__Task requirements__. Quote all of the data that follows exactly as written, skipping the images.

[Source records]
*** Block opens ***

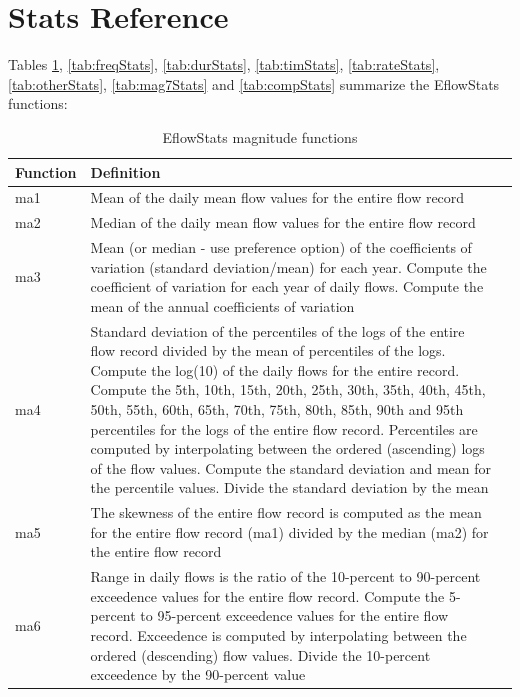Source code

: \documentclass[a4paper,11pt]{article}\usepackage[]{graphicx}\usepackage[]{color}
\begin{document}
\section{Stats Reference}
\label{sec:reference}

Tables \ref{tab:magStats}, \ref{tab:freqStats}, \ref{tab:durStats}, \ref{tab:timStats}, \ref{tab:rateStats}, \ref{tab:otherStats}, \ref{tab:mag7Stats} and \ref{tab:compStats} summarize the EflowStats functions:

\begin{table}[ht]
  \centering
  \begin{threeparttable}[b]
  \caption{EflowStats magnitude functions}
  \label{tab:magStats}
  \begin{tabularx}{\textwidth}{lXl}
  \hline
\textbf{Function} & \textbf{Definition} \\ 
  \hline
  ma1 & Mean of the daily mean flow values for the entire flow record \\
  ma2 & Median of the daily mean flow values for the entire flow record \\
  ma3 & Mean (or median - use preference option) of the coefficients of 
  variation (standard deviation/mean) for each year. Compute the coefficient 
  of variation for each year of daily flows. Compute the mean of the annual 
  coefficients of variation \\
  ma4 & Standard deviation of the percentiles of the logs of the entire flow record divided by the mean of percentiles of the logs. Compute the log(10) of the daily flows for the entire record. Compute the 5th, 10th, 15th, 20th, 25th, 30th, 35th, 40th, 45th, 50th, 55th, 60th, 65th, 70th, 75th, 80th, 85th, 90th and 95th percentiles for the logs of the entire flow record. Percentiles are computed by interpolating between the ordered (ascending) logs of the flow values. Compute the standard deviation and mean for the percentile values. Divide the standard deviation by the mean \\
  ma5 & The skewness of the entire flow record is computed as the mean for the entire flow record (ma1) divided by the median (ma2) for the entire flow record \\
  ma6 & Range in daily flows is the ratio of the 10-percent to 90-percent exceedence values for the entire flow record. Compute the 5-percent to 95-percent exceedence values for the entire flow record. Exceedence is computed by interpolating between the ordered (descending) flow values. Divide the 10-percent exceedence by the 90-percent value \\

\end{tabularx}
\end{threeparttable}
\end{table}
\end{document}
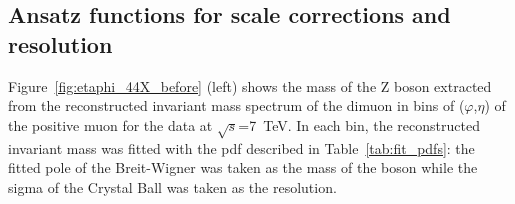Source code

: \subsection{Ansatz functions for scale corrections and resolution}
Figure~\ref{fig:etaphi_44X_before} (left) shows the 
mass of the Z boson extracted from the reconstructed 
invariant mass spectrum of the dimuon in bins of
($\varphi$,$\eta$) of the positive muon for the data at
$\sqrt{s}$=7~TeV.
In each bin, the reconstructed invariant mass
was fitted with the pdf described in Table~\ref{tab:fit_pdfs}: 
the fitted pole of the Breit-Wigner was taken as the mass of the boson 
while the sigma of the Crystal Ball was taken as the resolution.

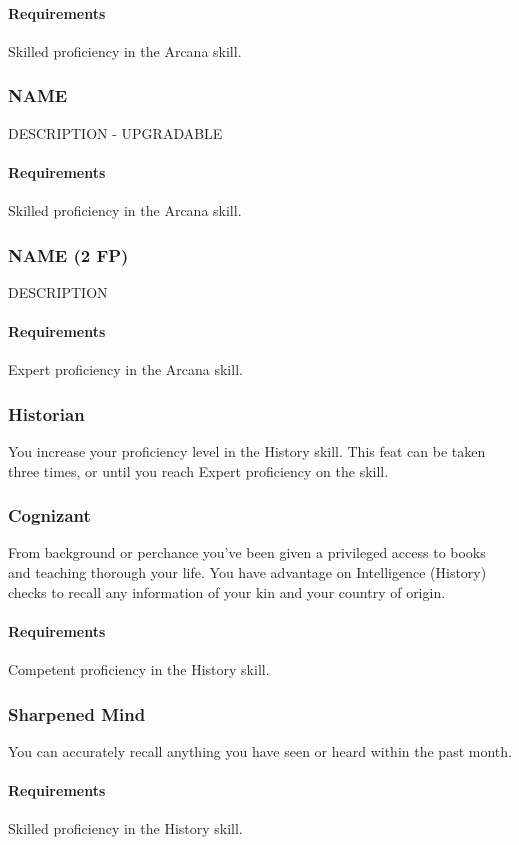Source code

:     \paragraph{Requirements} Skilled proficiency in the Arcana skill.
\subsubsection{NAME} \label{feat::name}
    DESCRIPTION - UPGRADABLE
    \paragraph{Requirements} Skilled proficiency in the Arcana skill.
\subsubsection{NAME (2 FP)} \label{feat::name}
    DESCRIPTION
    \paragraph{Requirements} Expert proficiency in the Arcana skill.
\subsubsection{Historian} \label{feat::historian}
    You increase your proficiency level in the History skill.
    This feat can be taken three times, or until you reach Expert proficiency on the skill.
\subsubsection{Cognizant} \label{feat::cognizant}
    From background or perchance you've been given a privileged access to books and teaching thorough your life.
    You have advantage on Intelligence (History) checks to recall any information of your kin and your country of origin.
    \paragraph{Requirements} Competent proficiency in the History skill.
\subsubsection{Sharpened Mind} \label{feat::sharpenedmind}
    You can accurately recall anything you have seen or heard within the past month.
    \paragraph{Requirements} Skilled proficiency in the History skill.
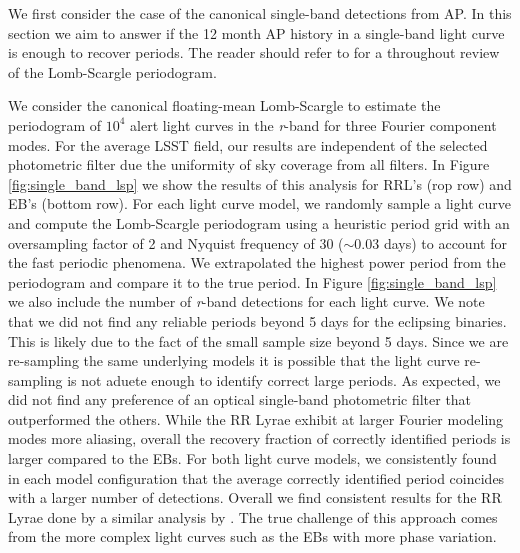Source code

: \documentclass[DM,authoryear,toc]{lsstdoc}
\begin{document}
We first consider the case of the canonical single-band detections from AP. In this section we aim to answer  if the 12 month AP history in a single-band light curve is enough to recover periods. The reader should refer to \citet{VanderPlas:VP2015} for a throughout review of the Lomb-Scargle periodogram.   

We consider the canonical floating-mean Lomb-Scargle to estimate the periodogram of $10^4$ alert light curves in the \textit{r}-band for three Fourier component modes. For the average LSST field, our results are independent of the selected photometric filter due the uniformity of sky coverage from all filters. In Figure \ref{fig:single_band_lsp} we show the results of this analysis for RRL's (rop row) and EB's (bottom row). For each light curve model, we randomly sample a light curve and compute the Lomb-Scargle periodogram using a heuristic period grid with an oversampling factor of 2 and Nyquist frequency of 30 ($\sim$0.03 days) to account for the fast periodic phenomena. We extrapolated the highest power period from the periodogram and compare it to the true period. In Figure \ref{fig:single_band_lsp} we also include the number of \textit{r}-band detections for each light curve. We note that we did not find any reliable periods beyond 5 days for the eclipsing binaries. This is likely due to the fact of the small sample size beyond 5 days. Since we are re-sampling the same underlying models it is possible that the light curve re-sampling is not aduete enough to identify correct large periods. As expected, we did not find any preference of an optical single-band photometric filter that outperformed the others. While the RR Lyrae exhibit at larger Fourier modeling modes more aliasing, overall the recovery fraction of correctly identified periods is larger compared to the EBs. For both light curve models, we consistently found in each model configuration that the average correctly identified period coincides with a larger number of detections. Overall we find consistent results for the RR Lyrae done by a similar analysis by \citet{VanderPlas:VP2015}. The true challenge of this approach comes from the more complex light curves such as the EBs with more phase variation. 
\end{document}
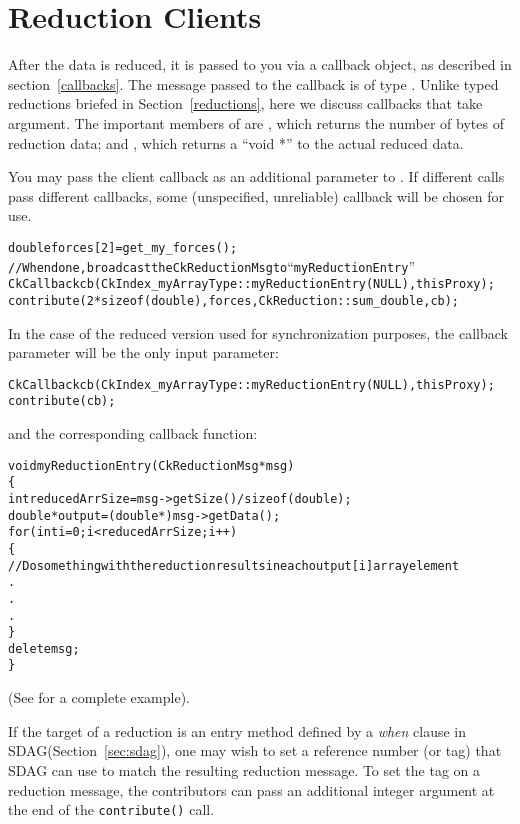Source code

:\section{Reduction Clients}

\label{reductionClients}

After the data is reduced, it is passed to you via a callback object,
as described in section~\ref{callbacks}.  The message passed to
the callback is of type . Unlike typed reductions
briefed in Section~\ref{reductions}, here we discuss callbacks that take 
 argument.
The important members of  are
, which returns the number of bytes of reduction data; and
, which returns a ``void *'' to the actual reduced data.

You may pass the client callback as an additional parameter to .
If different  calls pass different callbacks, some (unspecified,
unreliable) callback will be chosen for use.
\begin{alltt}
    double forces[2]=get_my_forces();
    // When done, broadcast the CkReductionMsg to ``myReductionEntry''
    CkCallback cb(CkIndex_myArrayType::myReductionEntry(NULL), thisProxy);
    contribute(2*sizeof(double), forces,CkReduction::sum_double, cb);
\end{alltt}

In the case of the reduced version used for synchronization purposes, the
callback parameter will be the only input parameter:
\begin{alltt}
    CkCallback cb(CkIndex_myArrayType::myReductionEntry(NULL), thisProxy);
    contribute(cb);
\end{alltt}

and the corresponding callback function:

\begin{alltt}
void myReductionEntry(CkReductionMsg *msg)
\{
  int reducedArrSize=msg->getSize() / sizeof(double);
  double *output=(double *) msg->getData();
  for(int i=0 ; i<reducedArrSize ; i++)
  \{
   // Do something with the reduction results in each output[i] array element
   .
   .
   .
  \}
  delete msg;
\}
\end{alltt}

(See  for a complete example).

If the target of a reduction is an entry method defined by a
\emph{when} clause in SDAG(Section~\ref{sec:sdag}), one may wish to set a
reference number (or tag) that SDAG can use to match the resulting
reduction message. To set the tag on a reduction message, the
contributors can pass an additional integer argument at the end of the
{\tt contribute()} call.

*** Block closes ***

__Completed task__.
Source code

: \documentclass[a4paper,11pt]{article}\usepackage[]{graphicx}\usepackage[]{color}
\begin{document}
\section{Stats Reference}
\label{sec:reference}

Tables \ref{tab:magStats}, \ref{tab:freqStats}, \ref{tab:durStats}, \ref{tab:timStats}, \ref{tab:rateStats}, \ref{tab:otherStats}, \ref{tab:mag7Stats} and \ref{tab:compStats} summarize the EflowStats functions:

\begin{table}[ht]
  \centering
  \begin{threeparttable}[b]
  \caption{EflowStats magnitude functions}
  \label{tab:magStats}
  \begin{tabularx}{\textwidth}{lXl}
  \hline
\textbf{Function} & \textbf{Definition} \\ 
  \hline
  ma1 & Mean of the daily mean flow values for the entire flow record \\
  ma2 & Median of the daily mean flow values for the entire flow record \\
  ma3 & Mean (or median - use preference option) of the coefficients of 
  variation (standard deviation/mean) for each year. Compute the coefficient 
  of variation for each year of daily flows. Compute the mean of the annual 
  coefficients of variation \\
  ma4 & Standard deviation of the percentiles of the logs of the entire flow record divided by the mean of percentiles of the logs. Compute the log(10) of the daily flows for the entire record. Compute the 5th, 10th, 15th, 20th, 25th, 30th, 35th, 40th, 45th, 50th, 55th, 60th, 65th, 70th, 75th, 80th, 85th, 90th and 95th percentiles for the logs of the entire flow record. Percentiles are computed by interpolating between the ordered (ascending) logs of the flow values. Compute the standard deviation and mean for the percentile values. Divide the standard deviation by the mean \\
  ma5 & The skewness of the entire flow record is computed as the mean for the entire flow record (ma1) divided by the median (ma2) for the entire flow record \\
  ma6 & Range in daily flows is the ratio of the 10-percent to 90-percent exceedence values for the entire flow record. Compute the 5-percent to 95-percent exceedence values for the entire flow record. Exceedence is computed by interpolating between the ordered (descending) flow values. Divide the 10-percent exceedence by the 90-percent value \\

\end{tabularx}
\end{threeparttable}
\end{table}
\end{document}
Source code

: \subsection{Ansatz functions for scale corrections and resolution}
Figure~\ref{fig:etaphi_44X_before} (left) shows the 
mass of the Z boson extracted from the reconstructed 
invariant mass spectrum of the dimuon in bins of
($\varphi$,$\eta$) of the positive muon for the data at
$\sqrt{s}$=7~TeV.
In each bin, the reconstructed invariant mass
was fitted with the pdf described in Table~\ref{tab:fit_pdfs}: 
the fitted pole of the Breit-Wigner was taken as the mass of the boson 
while the sigma of the Crystal Ball was taken as the resolution.

Source code

:     \paragraph{Requirements} Skilled proficiency in the Arcana skill.
\subsubsection{NAME} \label{feat::name}
    DESCRIPTION - UPGRADABLE
    \paragraph{Requirements} Skilled proficiency in the Arcana skill.
\subsubsection{NAME (2 FP)} \label{feat::name}
    DESCRIPTION
    \paragraph{Requirements} Expert proficiency in the Arcana skill.
\subsubsection{Historian} \label{feat::historian}
    You increase your proficiency level in the History skill.
    This feat can be taken three times, or until you reach Expert proficiency on the skill.
\subsubsection{Cognizant} \label{feat::cognizant}
    From background or perchance you've been given a privileged access to books and teaching thorough your life.
    You have advantage on Intelligence (History) checks to recall any information of your kin and your country of origin.
    \paragraph{Requirements} Competent proficiency in the History skill.
\subsubsection{Sharpened Mind} \label{feat::sharpenedmind}
    You can accurately recall anything you have seen or heard within the past month.
    \paragraph{Requirements} Skilled proficiency in the History skill.
Source code

: \documentclass[DM,authoryear,toc]{lsstdoc}
\begin{document}
We first consider the case of the canonical single-band detections from AP. In this section we aim to answer  if the 12 month AP history in a single-band light curve is enough to recover periods. The reader should refer to \citet{VanderPlas:VP2015} for a throughout review of the Lomb-Scargle periodogram.   

We consider the canonical floating-mean Lomb-Scargle to estimate the periodogram of $10^4$ alert light curves in the \textit{r}-band for three Fourier component modes. For the average LSST field, our results are independent of the selected photometric filter due the uniformity of sky coverage from all filters. In Figure \ref{fig:single_band_lsp} we show the results of this analysis for RRL's (rop row) and EB's (bottom row). For each light curve model, we randomly sample a light curve and compute the Lomb-Scargle periodogram using a heuristic period grid with an oversampling factor of 2 and Nyquist frequency of 30 ($\sim$0.03 days) to account for the fast periodic phenomena. We extrapolated the highest power period from the periodogram and compare it to the true period. In Figure \ref{fig:single_band_lsp} we also include the number of \textit{r}-band detections for each light curve. We note that we did not find any reliable periods beyond 5 days for the eclipsing binaries. This is likely due to the fact of the small sample size beyond 5 days. Since we are re-sampling the same underlying models it is possible that the light curve re-sampling is not aduete enough to identify correct large periods. As expected, we did not find any preference of an optical single-band photometric filter that outperformed the others. While the RR Lyrae exhibit at larger Fourier modeling modes more aliasing, overall the recovery fraction of correctly identified periods is larger compared to the EBs. For both light curve models, we consistently found in each model configuration that the average correctly identified period coincides with a larger number of detections. Overall we find consistent results for the RR Lyrae done by a similar analysis by \citet{VanderPlas:VP2015}. The true challenge of this approach comes from the more complex light curves such as the EBs with more phase variation. 
\end{document}
Source code

:\section{Reduction Clients}

\label{reductionClients}

After the data is reduced, it is passed to you via a callback object,
as described in section~\ref{callbacks}.  The message passed to
the callback is of type . Unlike typed reductions
briefed in Section~\ref{reductions}, here we discuss callbacks that take 
 argument.
The important members of  are
, which returns the number of bytes of reduction data; and
, which returns a ``void *'' to the actual reduced data.

You may pass the client callback as an additional parameter to .
If different  calls pass different callbacks, some (unspecified,
unreliable) callback will be chosen for use.
\begin{alltt}
    double forces[2]=get_my_forces();
    // When done, broadcast the CkReductionMsg to ``myReductionEntry''
    CkCallback cb(CkIndex_myArrayType::myReductionEntry(NULL), thisProxy);
    contribute(2*sizeof(double), forces,CkReduction::sum_double, cb);
\end{alltt}

In the case of the reduced version used for synchronization purposes, the
callback parameter will be the only input parameter:
\begin{alltt}
    CkCallback cb(CkIndex_myArrayType::myReductionEntry(NULL), thisProxy);
    contribute(cb);
\end{alltt}

and the corresponding callback function:

\begin{alltt}
void myReductionEntry(CkReductionMsg *msg)
\{
  int reducedArrSize=msg->getSize() / sizeof(double);
  double *output=(double *) msg->getData();
  for(int i=0 ; i<reducedArrSize ; i++)
  \{
   // Do something with the reduction results in each output[i] array element
   .
   .
   .
  \}
  delete msg;
\}
\end{alltt}

(See  for a complete example).

If the target of a reduction is an entry method defined by a
\emph{when} clause in SDAG(Section~\ref{sec:sdag}), one may wish to set a
reference number (or tag) that SDAG can use to match the resulting
reduction message. To set the tag on a reduction message, the
contributors can pass an additional integer argument at the end of the
{\tt contribute()} call.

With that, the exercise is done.